_Information shown:_
*** Begin section ***

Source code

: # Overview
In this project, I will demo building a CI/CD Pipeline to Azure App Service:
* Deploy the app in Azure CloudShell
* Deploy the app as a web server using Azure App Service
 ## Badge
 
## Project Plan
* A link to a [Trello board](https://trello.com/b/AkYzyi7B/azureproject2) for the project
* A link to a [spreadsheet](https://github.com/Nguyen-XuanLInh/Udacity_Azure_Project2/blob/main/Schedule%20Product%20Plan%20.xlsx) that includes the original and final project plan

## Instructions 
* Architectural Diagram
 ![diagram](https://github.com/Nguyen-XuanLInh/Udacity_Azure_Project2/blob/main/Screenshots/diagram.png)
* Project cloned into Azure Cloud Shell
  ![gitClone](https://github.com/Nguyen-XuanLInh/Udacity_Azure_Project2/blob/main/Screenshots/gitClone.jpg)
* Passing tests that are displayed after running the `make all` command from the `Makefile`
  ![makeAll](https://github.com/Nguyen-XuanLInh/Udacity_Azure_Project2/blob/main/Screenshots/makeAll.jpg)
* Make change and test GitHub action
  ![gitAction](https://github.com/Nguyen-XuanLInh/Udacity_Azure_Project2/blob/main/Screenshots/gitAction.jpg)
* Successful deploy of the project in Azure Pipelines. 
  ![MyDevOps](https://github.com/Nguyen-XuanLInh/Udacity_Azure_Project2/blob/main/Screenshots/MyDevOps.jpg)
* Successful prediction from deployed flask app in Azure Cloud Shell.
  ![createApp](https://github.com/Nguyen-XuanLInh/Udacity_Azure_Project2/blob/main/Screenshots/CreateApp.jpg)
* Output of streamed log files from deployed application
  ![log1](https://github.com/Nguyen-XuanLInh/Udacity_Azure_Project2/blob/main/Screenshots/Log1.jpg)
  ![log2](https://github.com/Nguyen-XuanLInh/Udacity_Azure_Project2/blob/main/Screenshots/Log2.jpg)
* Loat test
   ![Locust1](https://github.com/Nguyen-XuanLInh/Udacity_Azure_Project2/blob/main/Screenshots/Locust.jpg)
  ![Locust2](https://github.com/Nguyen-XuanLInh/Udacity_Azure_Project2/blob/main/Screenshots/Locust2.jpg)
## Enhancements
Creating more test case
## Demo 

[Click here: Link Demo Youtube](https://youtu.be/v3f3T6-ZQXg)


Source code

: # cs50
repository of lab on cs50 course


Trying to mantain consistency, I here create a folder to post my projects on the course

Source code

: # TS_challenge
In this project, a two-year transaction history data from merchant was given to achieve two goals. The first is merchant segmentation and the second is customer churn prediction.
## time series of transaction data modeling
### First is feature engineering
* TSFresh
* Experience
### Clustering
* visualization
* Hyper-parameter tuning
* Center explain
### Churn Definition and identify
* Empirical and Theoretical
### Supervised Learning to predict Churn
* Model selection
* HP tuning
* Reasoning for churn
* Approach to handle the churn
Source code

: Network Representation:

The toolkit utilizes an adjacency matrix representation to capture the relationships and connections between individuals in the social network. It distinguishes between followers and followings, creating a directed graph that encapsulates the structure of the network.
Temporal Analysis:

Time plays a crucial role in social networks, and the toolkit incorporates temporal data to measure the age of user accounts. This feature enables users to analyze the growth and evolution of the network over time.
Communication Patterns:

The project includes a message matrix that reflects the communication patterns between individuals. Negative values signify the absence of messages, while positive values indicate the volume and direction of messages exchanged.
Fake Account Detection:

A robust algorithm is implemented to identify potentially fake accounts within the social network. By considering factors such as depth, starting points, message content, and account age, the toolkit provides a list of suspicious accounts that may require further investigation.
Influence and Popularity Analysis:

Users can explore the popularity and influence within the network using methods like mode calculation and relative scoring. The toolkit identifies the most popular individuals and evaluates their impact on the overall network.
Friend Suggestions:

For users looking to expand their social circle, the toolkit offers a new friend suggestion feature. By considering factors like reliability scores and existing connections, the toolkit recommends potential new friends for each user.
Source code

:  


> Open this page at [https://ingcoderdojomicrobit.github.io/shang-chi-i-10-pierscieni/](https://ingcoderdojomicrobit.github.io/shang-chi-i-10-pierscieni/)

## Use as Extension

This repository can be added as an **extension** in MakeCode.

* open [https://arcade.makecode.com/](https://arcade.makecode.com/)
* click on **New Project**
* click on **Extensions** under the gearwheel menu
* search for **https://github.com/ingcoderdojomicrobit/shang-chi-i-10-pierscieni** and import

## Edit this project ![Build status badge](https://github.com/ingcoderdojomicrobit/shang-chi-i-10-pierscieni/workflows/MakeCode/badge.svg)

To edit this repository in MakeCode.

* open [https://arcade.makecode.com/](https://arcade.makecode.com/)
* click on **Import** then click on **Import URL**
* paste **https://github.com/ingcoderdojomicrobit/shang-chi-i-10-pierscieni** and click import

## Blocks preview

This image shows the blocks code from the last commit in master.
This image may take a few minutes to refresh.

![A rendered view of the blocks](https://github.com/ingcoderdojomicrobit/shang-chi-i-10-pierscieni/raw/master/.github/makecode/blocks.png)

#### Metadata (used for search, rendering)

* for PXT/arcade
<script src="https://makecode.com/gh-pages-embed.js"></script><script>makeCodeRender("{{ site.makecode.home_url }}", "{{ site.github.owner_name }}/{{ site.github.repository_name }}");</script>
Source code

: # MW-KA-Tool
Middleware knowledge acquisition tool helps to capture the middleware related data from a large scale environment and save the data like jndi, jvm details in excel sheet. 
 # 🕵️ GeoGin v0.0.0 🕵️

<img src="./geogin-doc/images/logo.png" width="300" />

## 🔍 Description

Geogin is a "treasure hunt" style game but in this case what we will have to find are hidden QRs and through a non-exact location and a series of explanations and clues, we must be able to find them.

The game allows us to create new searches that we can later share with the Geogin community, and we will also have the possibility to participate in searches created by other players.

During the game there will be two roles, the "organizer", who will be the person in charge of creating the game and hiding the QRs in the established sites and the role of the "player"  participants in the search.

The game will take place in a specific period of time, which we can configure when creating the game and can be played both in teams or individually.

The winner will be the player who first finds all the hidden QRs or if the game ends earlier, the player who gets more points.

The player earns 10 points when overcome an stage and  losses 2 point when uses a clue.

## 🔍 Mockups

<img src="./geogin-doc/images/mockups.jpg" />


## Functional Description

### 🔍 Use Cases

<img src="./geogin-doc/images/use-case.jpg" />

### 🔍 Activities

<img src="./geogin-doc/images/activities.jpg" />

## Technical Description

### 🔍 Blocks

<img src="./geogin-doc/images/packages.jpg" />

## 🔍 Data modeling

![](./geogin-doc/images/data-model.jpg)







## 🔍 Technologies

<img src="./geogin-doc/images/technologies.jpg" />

*** End section ***

Above are the entries; copy out every line among them that contains the word "time".

## time series of transaction data modeling
Time plays a crucial role in social networks, and the toolkit incorporates temporal data to measure the age of user accounts. This feature enables users to analyze the growth and evolution of the network over time.
The game will take place in a specific period of time, which we can configure when creating the game and can be played both in teams or individually.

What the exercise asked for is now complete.